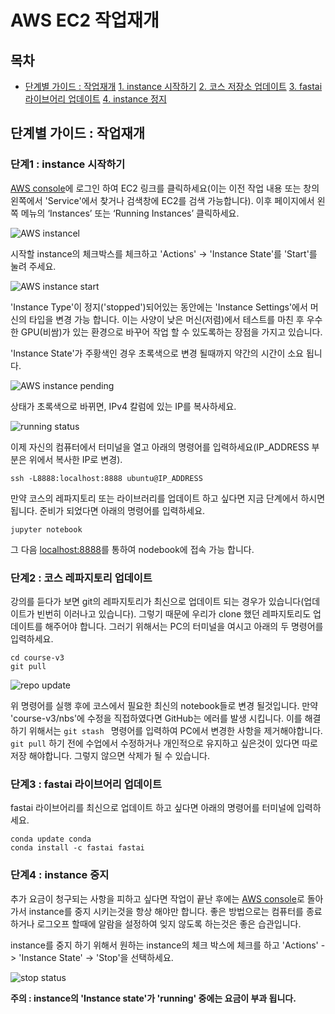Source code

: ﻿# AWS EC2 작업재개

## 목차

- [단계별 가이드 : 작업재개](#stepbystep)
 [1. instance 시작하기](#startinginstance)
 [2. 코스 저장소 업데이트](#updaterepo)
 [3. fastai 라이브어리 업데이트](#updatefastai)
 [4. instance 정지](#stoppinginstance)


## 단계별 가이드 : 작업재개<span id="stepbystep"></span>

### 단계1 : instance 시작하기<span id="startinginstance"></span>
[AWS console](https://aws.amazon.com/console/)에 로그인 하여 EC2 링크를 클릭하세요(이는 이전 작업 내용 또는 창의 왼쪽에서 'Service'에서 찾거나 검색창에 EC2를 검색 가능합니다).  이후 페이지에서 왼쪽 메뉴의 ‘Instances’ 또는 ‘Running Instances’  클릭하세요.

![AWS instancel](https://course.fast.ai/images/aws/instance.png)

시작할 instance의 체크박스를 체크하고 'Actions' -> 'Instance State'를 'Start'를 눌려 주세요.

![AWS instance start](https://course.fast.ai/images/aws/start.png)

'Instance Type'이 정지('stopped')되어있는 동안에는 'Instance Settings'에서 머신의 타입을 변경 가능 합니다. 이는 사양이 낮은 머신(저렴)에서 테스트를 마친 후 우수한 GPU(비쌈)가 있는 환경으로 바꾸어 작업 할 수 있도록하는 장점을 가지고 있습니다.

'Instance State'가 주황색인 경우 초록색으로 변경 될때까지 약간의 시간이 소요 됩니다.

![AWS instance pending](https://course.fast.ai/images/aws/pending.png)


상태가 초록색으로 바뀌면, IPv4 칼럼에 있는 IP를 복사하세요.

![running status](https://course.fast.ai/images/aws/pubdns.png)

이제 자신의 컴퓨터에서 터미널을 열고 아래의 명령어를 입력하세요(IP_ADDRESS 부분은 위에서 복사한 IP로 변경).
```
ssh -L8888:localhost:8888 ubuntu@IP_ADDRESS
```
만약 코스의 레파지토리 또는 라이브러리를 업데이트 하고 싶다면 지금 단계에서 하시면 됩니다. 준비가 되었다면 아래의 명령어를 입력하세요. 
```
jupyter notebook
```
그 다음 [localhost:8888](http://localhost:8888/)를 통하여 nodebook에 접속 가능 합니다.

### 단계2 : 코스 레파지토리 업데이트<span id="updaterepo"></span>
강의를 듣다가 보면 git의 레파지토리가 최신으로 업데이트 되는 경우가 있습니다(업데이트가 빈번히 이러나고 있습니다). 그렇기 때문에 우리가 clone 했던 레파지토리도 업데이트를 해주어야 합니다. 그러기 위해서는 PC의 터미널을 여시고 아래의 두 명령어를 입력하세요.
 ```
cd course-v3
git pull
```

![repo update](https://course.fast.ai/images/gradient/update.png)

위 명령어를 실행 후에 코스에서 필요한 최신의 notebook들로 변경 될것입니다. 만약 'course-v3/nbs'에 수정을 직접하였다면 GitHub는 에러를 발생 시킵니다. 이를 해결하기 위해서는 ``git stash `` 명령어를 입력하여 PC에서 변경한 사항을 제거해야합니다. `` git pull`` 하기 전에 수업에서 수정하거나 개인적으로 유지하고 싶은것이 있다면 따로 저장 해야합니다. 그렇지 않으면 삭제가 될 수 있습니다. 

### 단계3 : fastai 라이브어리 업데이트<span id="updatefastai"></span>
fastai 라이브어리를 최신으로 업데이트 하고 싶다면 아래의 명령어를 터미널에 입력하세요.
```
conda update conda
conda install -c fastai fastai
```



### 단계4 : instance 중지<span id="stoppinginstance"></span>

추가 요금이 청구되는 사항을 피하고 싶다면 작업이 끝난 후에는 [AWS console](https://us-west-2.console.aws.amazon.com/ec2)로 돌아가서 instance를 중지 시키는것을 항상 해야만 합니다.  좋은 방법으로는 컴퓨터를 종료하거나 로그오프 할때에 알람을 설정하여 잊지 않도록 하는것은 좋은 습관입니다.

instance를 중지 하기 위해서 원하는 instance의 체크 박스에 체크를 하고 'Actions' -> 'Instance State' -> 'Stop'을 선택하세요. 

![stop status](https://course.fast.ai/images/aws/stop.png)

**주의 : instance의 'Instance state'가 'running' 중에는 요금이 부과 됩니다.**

__What to produce__: Considering only the material above, set down every line from the one with "### 단계3 : fastai" to the one with "### 단계4 : instance", inclusive, exactly as written.

__Answer to the problem__:
### 단계3 : fastai 라이브어리 업데이트<span id="updatefastai"></span>
fastai 라이브어리를 최신으로 업데이트 하고 싶다면 아래의 명령어를 터미널에 입력하세요.
```
conda update conda
conda install -c fastai fastai
```



### 단계4 : instance 중지<span id="stoppinginstance"></span>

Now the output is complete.